Get the VirtualOffset of the current BGZF reader. The virtual offset is a position in the decompressed stream. Seek to the position using virtual_seek.

See also: VirtualOffset, virtual_seek

Examples

julia> reader = SyncBGZFReader(CursorReader(bgzf_data));

julia> virtual_position(reader)
VirtualOffset(0, 0)

julia> read(reader, 18);

julia> virtual_position(reader)
VirtualOffset(44, 5)

julia> close(reader)
BGZFLib.virtual_seekFunction
virtual_seek(io::Union{SyncBGZFReader, BGZFReader}, vo::VirtualOffset) -> io

Seek to the virtual position vo. The virtual position is usually obtained by a call to virtual_position.

See also: VirtualOffset, virtual_position

julia> reader = SyncBGZFReader(CursorReader(bgzf_data));

julia> virtual_seek(reader, VirtualOffset(178, 14));

julia> String(read(reader))
"more content herethis is another block"

julia> virtual_seek(reader, VirtualOffset(0, 0));

julia> String(read(reader, 13))
"Hello, world!"

julia> close(reader)

BGZF readers also supports Base.seek.
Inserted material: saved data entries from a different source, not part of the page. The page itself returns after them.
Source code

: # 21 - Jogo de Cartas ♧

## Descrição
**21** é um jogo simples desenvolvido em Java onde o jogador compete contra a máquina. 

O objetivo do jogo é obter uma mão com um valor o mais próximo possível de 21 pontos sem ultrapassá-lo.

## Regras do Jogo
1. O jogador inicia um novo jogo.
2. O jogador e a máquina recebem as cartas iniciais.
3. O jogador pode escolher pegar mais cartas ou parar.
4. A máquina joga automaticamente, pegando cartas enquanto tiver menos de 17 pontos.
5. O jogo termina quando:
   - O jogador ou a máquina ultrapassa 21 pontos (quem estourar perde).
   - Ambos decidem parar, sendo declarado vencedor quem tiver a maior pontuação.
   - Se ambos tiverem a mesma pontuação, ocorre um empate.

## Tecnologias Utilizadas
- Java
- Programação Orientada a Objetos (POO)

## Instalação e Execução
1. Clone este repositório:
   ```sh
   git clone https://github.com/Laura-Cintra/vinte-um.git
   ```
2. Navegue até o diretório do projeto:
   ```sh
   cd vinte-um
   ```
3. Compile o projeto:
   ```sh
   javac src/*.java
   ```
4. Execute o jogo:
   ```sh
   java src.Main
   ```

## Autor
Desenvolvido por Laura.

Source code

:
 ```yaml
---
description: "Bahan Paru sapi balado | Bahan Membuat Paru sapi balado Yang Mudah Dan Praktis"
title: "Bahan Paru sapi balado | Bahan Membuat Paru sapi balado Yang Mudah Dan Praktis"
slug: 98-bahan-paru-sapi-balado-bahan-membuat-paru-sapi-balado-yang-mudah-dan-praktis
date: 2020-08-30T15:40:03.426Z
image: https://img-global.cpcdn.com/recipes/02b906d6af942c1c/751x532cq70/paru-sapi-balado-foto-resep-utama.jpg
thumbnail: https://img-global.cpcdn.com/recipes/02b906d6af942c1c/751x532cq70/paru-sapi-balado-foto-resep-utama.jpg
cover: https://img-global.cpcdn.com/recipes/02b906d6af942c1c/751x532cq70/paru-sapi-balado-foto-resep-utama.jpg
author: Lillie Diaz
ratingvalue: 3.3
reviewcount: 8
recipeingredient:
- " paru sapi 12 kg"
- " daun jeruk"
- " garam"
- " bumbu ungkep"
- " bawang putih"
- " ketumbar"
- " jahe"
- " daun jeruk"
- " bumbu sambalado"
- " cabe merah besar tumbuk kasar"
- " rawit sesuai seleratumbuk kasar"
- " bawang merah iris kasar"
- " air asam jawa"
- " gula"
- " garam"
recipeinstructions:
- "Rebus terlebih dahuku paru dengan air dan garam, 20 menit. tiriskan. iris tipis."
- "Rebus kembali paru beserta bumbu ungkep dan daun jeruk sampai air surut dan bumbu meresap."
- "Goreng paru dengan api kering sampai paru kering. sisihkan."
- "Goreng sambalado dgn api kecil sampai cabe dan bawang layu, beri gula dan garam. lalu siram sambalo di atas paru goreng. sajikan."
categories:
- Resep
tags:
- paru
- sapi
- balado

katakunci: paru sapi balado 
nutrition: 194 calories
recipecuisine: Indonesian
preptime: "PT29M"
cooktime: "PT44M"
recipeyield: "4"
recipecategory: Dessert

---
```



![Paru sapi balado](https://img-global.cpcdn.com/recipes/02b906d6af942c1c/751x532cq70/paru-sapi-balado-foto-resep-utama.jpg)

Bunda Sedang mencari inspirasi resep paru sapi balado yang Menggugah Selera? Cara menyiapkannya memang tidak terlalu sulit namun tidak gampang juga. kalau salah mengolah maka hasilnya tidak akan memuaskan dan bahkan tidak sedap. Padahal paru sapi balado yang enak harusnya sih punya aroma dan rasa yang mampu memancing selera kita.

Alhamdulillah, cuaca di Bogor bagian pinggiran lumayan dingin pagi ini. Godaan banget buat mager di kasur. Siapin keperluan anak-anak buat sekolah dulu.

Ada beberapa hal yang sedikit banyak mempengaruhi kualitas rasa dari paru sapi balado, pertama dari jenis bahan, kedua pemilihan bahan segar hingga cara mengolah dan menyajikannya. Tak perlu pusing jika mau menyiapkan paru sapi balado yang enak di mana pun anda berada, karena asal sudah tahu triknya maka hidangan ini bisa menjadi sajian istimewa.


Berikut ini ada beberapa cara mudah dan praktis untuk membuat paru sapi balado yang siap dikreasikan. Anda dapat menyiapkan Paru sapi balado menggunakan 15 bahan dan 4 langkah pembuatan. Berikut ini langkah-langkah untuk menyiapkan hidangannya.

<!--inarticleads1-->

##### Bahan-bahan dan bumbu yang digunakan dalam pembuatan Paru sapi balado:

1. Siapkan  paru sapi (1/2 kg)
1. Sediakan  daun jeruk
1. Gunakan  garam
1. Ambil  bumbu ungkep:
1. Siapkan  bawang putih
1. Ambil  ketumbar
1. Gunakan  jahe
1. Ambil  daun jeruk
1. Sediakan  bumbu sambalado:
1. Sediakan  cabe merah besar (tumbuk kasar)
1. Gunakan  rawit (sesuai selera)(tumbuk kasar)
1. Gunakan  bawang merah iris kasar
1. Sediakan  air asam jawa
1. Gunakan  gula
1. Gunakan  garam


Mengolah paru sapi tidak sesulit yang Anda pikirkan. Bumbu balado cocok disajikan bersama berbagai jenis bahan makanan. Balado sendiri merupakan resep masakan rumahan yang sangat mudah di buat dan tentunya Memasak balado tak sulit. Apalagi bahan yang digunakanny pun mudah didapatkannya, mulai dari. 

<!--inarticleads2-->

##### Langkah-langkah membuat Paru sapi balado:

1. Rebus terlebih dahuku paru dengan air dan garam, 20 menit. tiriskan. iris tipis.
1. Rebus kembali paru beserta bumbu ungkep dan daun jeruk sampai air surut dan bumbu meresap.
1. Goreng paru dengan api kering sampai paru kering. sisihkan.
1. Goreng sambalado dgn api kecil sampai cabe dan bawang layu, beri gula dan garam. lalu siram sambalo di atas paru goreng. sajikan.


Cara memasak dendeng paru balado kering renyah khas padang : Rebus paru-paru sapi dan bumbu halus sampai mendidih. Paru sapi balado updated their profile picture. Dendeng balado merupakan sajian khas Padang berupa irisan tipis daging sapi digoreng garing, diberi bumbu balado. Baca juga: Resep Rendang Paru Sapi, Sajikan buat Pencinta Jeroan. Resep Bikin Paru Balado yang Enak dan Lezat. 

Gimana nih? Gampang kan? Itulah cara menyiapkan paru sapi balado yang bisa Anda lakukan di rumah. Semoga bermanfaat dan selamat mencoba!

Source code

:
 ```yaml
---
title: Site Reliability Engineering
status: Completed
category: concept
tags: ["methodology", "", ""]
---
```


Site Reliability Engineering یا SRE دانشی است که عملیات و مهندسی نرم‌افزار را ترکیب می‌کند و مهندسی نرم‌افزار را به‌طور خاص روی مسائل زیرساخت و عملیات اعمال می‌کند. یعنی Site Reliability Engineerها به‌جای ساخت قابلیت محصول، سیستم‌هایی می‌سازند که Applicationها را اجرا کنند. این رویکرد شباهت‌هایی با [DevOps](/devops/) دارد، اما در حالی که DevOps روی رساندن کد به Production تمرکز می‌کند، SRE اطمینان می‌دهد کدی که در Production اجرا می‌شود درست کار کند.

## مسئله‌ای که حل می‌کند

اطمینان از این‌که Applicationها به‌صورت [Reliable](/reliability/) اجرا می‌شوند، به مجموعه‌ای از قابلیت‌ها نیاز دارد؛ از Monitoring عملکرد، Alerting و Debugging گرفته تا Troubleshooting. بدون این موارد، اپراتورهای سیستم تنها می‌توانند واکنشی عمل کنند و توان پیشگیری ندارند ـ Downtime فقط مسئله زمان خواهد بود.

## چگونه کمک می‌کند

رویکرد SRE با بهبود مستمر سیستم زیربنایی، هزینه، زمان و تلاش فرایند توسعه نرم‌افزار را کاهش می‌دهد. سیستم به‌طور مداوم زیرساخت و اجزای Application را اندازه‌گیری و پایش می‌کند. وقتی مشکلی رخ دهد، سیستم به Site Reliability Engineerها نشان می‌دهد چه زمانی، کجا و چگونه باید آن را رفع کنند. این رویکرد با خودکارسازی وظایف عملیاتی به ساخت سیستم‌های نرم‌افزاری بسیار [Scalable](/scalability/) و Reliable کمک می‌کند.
Calling seek(io, x) is equivalent to virtual_seek(io, VirtualOffset(x, 0)):

Base.seekMethod
seek(io::Union{SyncBGZFReader, BGZFReader}, offset::Int)

Seek to the zero-indexed position in the compressed stream offset. This position must be the beginning of a BGZF block, else the reader will error when trying to read after the seek. seek(io, offset) is equivalent to seek(io, VirtualOffset(offset, 0)). seek(io, 0) works, and is equivalent to seekstart(io).

Examples

julia> reader = BGZFReader(CursorReader(bgzf_data));

julia> seek(reader, 44);

julia> read(reader, String)
"more dataxthen some moremore content herethis is another block"

julia> seek(reader, 45); # NB: Not start of BGZF block

julia> read(reader, UInt8)
ERROR: BGZFError: Error in block at offset 0: Error in parsing gzip content: gzip_bad_magic_bytes

julia> close(reader)

Seeking with GZIndex

In order to seek to a certain decompressed offset, e.g. to seek to the 10,000th byte in a decompressed stream, you need to know the offset of the BGZF block that contains this byte in the compressed stream. This can be efficiently obtained with a GZIndex.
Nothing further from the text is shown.